Topher’s arrogance and mad-scientist excitement prevent him from finding any ethical problem in taking the imprinting process from a neurological to a basic biological level. As a result, the Active he has created is no longer contained in a cartridge: Echo’s body, not just her brain, has turned into part of a lab experiment without constraints. She is no longer just an Active; she is a mother above and beyond her programming, making her above and beyond Topher’s control.
Another critical point for the overall theme: in order to maintain the purity of the Imprint, the biology of the body containing it must not be fucked with; otherwise, the Imprint becomes something or someone else. An Imprint may be duplicated and downloaded into a dozen Dolls, but the replication has to take place within the constraints of neurology. This leads me to think of the Techs in the second Epilogue: they want all that they can handle, but they can’t handle all that they want. A biological bump might do the trick, but it would also lead to loss of control and perhaps madness.

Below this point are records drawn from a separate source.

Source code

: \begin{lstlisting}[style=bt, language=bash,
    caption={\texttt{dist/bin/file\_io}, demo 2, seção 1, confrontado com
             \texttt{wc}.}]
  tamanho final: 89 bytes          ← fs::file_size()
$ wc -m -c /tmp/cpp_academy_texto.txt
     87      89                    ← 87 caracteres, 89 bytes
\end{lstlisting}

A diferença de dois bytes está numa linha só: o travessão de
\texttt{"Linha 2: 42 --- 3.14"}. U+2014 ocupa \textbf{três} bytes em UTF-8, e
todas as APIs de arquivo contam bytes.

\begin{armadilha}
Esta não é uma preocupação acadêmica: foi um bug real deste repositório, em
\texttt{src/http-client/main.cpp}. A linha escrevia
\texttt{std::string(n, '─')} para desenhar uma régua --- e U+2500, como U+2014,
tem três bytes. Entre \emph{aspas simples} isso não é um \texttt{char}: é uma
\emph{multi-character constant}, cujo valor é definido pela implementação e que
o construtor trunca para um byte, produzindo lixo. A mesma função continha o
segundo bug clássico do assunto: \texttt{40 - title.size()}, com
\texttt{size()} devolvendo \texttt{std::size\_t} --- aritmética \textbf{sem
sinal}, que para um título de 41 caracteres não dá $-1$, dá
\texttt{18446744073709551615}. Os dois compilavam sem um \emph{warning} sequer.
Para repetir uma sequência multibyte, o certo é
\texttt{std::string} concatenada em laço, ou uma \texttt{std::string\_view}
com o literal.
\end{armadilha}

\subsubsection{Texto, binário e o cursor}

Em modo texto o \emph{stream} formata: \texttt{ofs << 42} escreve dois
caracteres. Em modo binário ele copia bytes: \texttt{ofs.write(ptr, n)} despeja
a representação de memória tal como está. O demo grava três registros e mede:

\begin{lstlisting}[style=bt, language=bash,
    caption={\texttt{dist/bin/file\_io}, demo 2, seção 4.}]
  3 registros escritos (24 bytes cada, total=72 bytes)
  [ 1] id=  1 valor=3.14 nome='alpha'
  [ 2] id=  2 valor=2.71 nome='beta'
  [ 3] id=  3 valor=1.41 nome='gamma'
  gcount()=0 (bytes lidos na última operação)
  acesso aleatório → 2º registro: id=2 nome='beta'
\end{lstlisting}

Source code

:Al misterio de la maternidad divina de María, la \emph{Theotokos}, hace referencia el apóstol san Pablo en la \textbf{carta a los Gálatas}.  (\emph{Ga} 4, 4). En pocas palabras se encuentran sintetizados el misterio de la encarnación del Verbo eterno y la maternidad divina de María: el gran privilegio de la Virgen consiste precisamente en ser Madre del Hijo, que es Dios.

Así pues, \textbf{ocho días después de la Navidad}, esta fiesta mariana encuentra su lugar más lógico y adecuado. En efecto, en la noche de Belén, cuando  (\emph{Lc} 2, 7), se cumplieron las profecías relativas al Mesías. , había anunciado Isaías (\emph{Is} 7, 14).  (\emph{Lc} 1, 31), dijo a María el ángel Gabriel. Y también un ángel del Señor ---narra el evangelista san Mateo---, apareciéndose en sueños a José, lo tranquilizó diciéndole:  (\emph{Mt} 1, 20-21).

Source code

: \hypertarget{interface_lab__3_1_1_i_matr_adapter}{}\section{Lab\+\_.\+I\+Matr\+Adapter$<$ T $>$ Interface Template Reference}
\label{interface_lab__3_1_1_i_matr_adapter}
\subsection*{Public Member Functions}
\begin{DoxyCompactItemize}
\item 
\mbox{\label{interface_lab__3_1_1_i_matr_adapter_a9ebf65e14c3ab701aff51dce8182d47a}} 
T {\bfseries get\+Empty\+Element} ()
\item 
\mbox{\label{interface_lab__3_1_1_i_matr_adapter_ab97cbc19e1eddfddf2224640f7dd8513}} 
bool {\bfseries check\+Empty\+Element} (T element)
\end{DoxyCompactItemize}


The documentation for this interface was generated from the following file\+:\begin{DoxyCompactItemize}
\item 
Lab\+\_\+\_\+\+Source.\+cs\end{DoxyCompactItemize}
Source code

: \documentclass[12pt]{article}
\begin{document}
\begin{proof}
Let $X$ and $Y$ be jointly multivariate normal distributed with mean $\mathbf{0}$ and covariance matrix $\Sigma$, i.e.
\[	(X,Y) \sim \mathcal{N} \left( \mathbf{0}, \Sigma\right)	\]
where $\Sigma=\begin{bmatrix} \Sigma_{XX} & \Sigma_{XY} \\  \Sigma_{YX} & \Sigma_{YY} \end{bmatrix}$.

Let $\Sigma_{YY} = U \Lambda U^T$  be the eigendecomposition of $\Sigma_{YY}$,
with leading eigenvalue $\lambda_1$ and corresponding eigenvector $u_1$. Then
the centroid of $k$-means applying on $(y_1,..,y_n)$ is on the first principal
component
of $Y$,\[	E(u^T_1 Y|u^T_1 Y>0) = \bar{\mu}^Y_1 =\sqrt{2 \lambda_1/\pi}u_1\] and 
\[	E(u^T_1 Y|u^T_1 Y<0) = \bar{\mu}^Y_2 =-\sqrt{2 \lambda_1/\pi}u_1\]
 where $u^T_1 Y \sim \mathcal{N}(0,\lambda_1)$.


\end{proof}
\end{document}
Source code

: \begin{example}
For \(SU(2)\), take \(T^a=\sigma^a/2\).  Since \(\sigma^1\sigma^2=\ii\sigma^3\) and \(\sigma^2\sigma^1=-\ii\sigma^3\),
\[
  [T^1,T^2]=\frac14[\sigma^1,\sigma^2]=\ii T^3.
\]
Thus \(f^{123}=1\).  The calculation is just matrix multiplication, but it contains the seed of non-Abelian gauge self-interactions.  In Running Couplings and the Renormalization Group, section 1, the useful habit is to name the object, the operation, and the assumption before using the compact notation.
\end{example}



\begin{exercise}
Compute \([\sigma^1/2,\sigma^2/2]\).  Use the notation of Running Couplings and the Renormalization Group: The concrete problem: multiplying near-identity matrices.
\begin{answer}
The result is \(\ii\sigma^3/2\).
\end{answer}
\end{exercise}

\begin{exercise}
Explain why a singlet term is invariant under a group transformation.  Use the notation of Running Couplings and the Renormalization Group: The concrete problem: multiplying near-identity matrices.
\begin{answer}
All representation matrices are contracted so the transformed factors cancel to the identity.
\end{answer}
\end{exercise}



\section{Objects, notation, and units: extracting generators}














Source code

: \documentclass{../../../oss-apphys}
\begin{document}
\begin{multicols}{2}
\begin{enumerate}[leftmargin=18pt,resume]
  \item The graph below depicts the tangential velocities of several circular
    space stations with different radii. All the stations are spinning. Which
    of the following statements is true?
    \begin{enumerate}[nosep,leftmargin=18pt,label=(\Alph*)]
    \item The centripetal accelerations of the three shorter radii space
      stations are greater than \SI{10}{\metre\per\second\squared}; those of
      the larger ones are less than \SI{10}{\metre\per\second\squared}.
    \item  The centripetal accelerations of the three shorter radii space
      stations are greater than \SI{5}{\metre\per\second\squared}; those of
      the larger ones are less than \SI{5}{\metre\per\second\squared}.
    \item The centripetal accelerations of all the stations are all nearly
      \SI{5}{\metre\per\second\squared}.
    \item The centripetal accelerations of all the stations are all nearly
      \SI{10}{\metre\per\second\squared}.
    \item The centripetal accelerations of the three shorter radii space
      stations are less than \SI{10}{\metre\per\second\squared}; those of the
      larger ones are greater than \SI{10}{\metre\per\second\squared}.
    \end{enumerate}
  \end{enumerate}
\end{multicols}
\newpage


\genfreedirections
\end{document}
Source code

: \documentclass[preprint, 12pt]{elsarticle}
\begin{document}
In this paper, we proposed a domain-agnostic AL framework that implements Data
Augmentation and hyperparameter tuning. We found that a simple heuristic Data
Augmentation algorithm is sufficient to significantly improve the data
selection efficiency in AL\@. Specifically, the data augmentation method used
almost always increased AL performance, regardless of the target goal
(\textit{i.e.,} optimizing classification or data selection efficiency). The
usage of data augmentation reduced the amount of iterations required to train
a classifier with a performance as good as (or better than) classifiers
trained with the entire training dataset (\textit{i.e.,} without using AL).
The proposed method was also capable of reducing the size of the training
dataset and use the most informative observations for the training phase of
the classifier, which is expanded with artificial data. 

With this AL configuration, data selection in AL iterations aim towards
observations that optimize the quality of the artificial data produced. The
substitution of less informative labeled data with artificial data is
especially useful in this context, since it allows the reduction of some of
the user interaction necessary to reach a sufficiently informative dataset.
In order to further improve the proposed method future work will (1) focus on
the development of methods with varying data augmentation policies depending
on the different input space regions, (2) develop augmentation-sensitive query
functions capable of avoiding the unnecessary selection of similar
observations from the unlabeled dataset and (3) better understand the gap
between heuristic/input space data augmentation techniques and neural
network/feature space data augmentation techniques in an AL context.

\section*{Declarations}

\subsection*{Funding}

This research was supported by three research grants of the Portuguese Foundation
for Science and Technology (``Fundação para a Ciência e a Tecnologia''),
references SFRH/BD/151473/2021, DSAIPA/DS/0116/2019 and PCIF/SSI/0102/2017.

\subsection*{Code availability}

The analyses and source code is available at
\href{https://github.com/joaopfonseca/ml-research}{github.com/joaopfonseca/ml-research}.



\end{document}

If Echo cannot manage a biological bump, then no one can. Her bloodwork shows that she has the capacity to contain multiple Imprints that co-exist, but tinkering with her already unique biology only leads to mayhem.
And Mr. Lousy, the lab-produced lactation was designed to make you feel icky. We are getting that Topher needs someone to set limits and remind him that he’s working with human beings. This episode forces him to consider what he is capable of doing versus what he can control, as well as whether his experimentation could and should have lasting effects that cannot be erased with a simple wipe and his condescending “for a little while” smile. Topher has tampered with a different construct of identity: motherhood, and in the process, has recreated a deeply intimate bond that feels perverse in its falseness. The episode was written by two women, Michele Fazekas and Tara Butters – and I sense that they were aiming for another level of violation of womanhood beyond the standard sex slavery that we’ve almost come to accept as part of the Dollhouse business. It’s meant to be icky.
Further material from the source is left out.